Note that on tNMEA2000::tDevice you can also read PGN:s they transmits and all other information available from device.

I prefer to have at least Due for using tDeviceList. I have tested it on Mega, but on bigger system memory runs out. Again with Teensy 3.2 you can do a lot more.


Timo, thank you for fast reply.
That is, at least at the moment, too complex for me.
I do not understand how the classes are working.
If you can recommend documents to study this stuff, that would be helpful.


What document you mean? About c++ classes, NMEA2000 library or NMEA2000 protocol? For NMEA2000 library there the one inside documents, but there is not much about tDeviceList. For NMEA2000 protocol I have not found good free document. Information is around in small pieces.

But using tDeviceList is far more easier than try to do it yourself from the scratch. And about your original question "if one of two similar devices is alive on the bus", what you actually mean with that? How do you define "similar device"? Do you know their product code? Or do you know the PGN, they should send? For both questions tDeviceList is an simple solution, because it collects all device information automatically just by joining it to NMEA2000 object as I wrote earlier and as it is on DeviceAnalyzer.

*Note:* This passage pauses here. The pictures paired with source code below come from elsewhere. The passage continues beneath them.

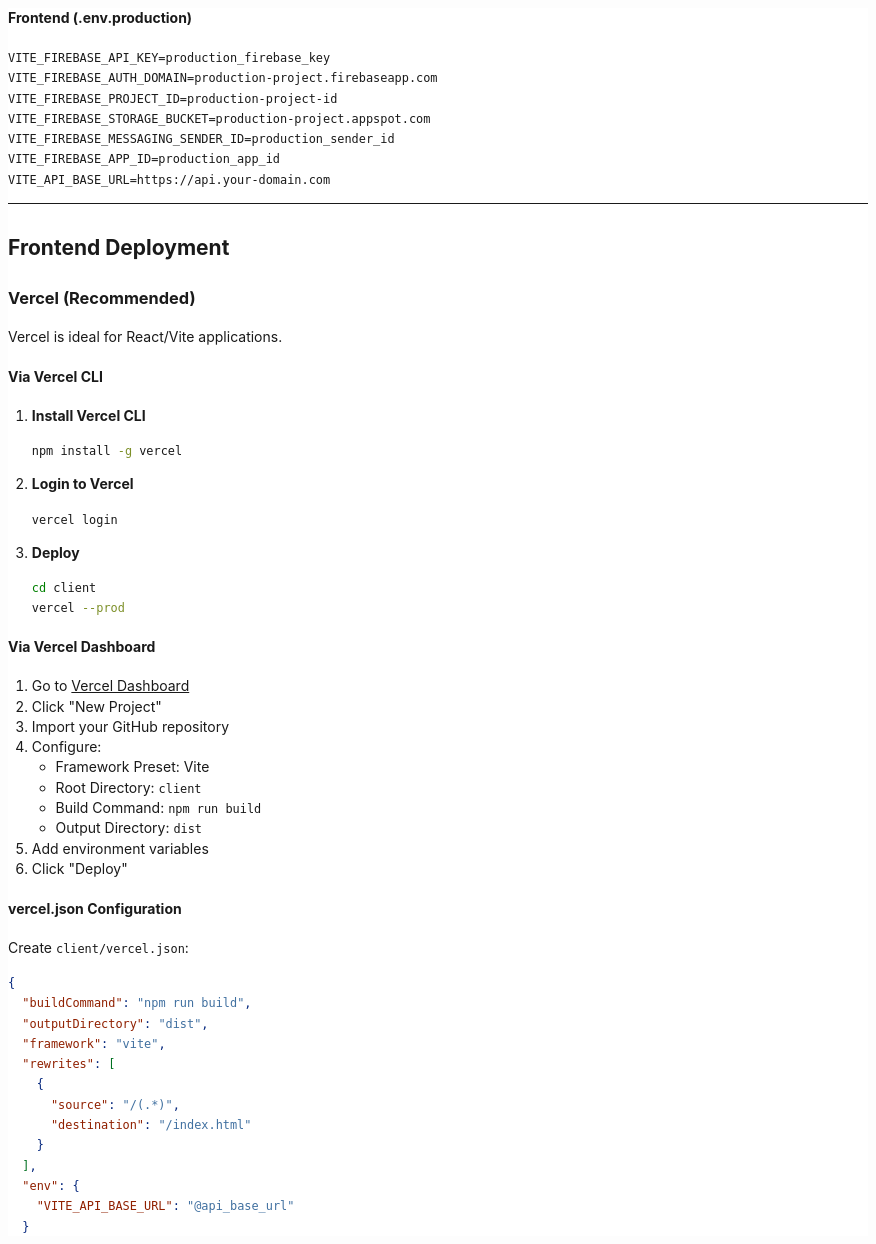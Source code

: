 #### Frontend (.env.production)
```env
VITE_FIREBASE_API_KEY=production_firebase_key
VITE_FIREBASE_AUTH_DOMAIN=production-project.firebaseapp.com
VITE_FIREBASE_PROJECT_ID=production-project-id
VITE_FIREBASE_STORAGE_BUCKET=production-project.appspot.com
VITE_FIREBASE_MESSAGING_SENDER_ID=production_sender_id
VITE_FIREBASE_APP_ID=production_app_id
VITE_API_BASE_URL=https://api.your-domain.com
```

---

## Frontend Deployment

### Vercel (Recommended)

Vercel is ideal for React/Vite applications.

#### Via Vercel CLI

1. **Install Vercel CLI**
   ```bash
   npm install -g vercel
   ```

2. **Login to Vercel**
   ```bash
   vercel login
   ```

3. **Deploy**
   ```bash
   cd client
   vercel --prod
   ```

#### Via Vercel Dashboard

1. Go to [Vercel Dashboard](https://vercel.com/dashboard)
2. Click "New Project"
3. Import your GitHub repository
4. Configure:
   - Framework Preset: Vite
   - Root Directory: `client`
   - Build Command: `npm run build`
   - Output Directory: `dist`
5. Add environment variables
6. Click "Deploy"

#### vercel.json Configuration

Create `client/vercel.json`:
```json
{
  "buildCommand": "npm run build",
  "outputDirectory": "dist",
  "framework": "vite",
  "rewrites": [
    {
      "source": "/(.*)",
      "destination": "/index.html"
    }
  ],
  "env": {
    "VITE_API_BASE_URL": "@api_base_url"
  }
```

I prefer you to study how to use classes. You do not need to write them, but you need to use them.


Timo, my problem is my missing knowledge with c++ classes.
So, first I have to look for a c++ book and do my homework.

Maybe you can help me with the following problem:

I can read  PGN 129284 NavigationInfo with Actisense Listener, all 15 fields have the correct information.

But, with the following sketch all fields have wrong info, for instance, SID is always 255.
PGN 126992 SystemTime is working correct.


There was a bug in ParseN2kPGN129284. I updated the fix to the library.


Timo, thanks a lot,  it is working fine now.

I also tried PGN129285 and PGN130074 to get position of the next waypoint.
But, with this two PGN´s I got a compiling error with the line
if (ParseN2k...

As I can see in N2kMessages.H,  this data is probably stored in a database.

Do yo have an example, how to read such a database?


Unfortunately there is no parser functions for those PGN:s written. Also noticed that I should have been more carefull on accepting merge for those messages, since the writer comments does not match to then parameter list.

There is no database on NMEA2000 protocol. Protocol is just for exchanging data between devices. So the database, all database and route ID:s are manufacturer specific.

Also both of those messages are rather complicate to handle. I do not have NMEA2000 plotter for testing waypoint data exchanging, so I am not how they do it. NMEA2000 fastpacket can carry only few waypoints. So they either send several fastpackets for single route so that you separate data by waypoint start ID. Other possiblity is to use transport protocol, which can move about 1800 bytes data. But even that gets full with long route. And on the other hand currently library does not support large transport protocol packets.

For the 130074 document says "Complex request of this PGN should return the Waypoints of a WP-List". So the devices does not send that automatically. Also other waypoint/route information will be returned with "Complex request" - and I really agree the name of request.

For 129285 document says "It can be requested or may be transmitted without a
request, typically at each Waypoint advance." So also this is rather complex and has same problems as other waypoint/route information PGNs.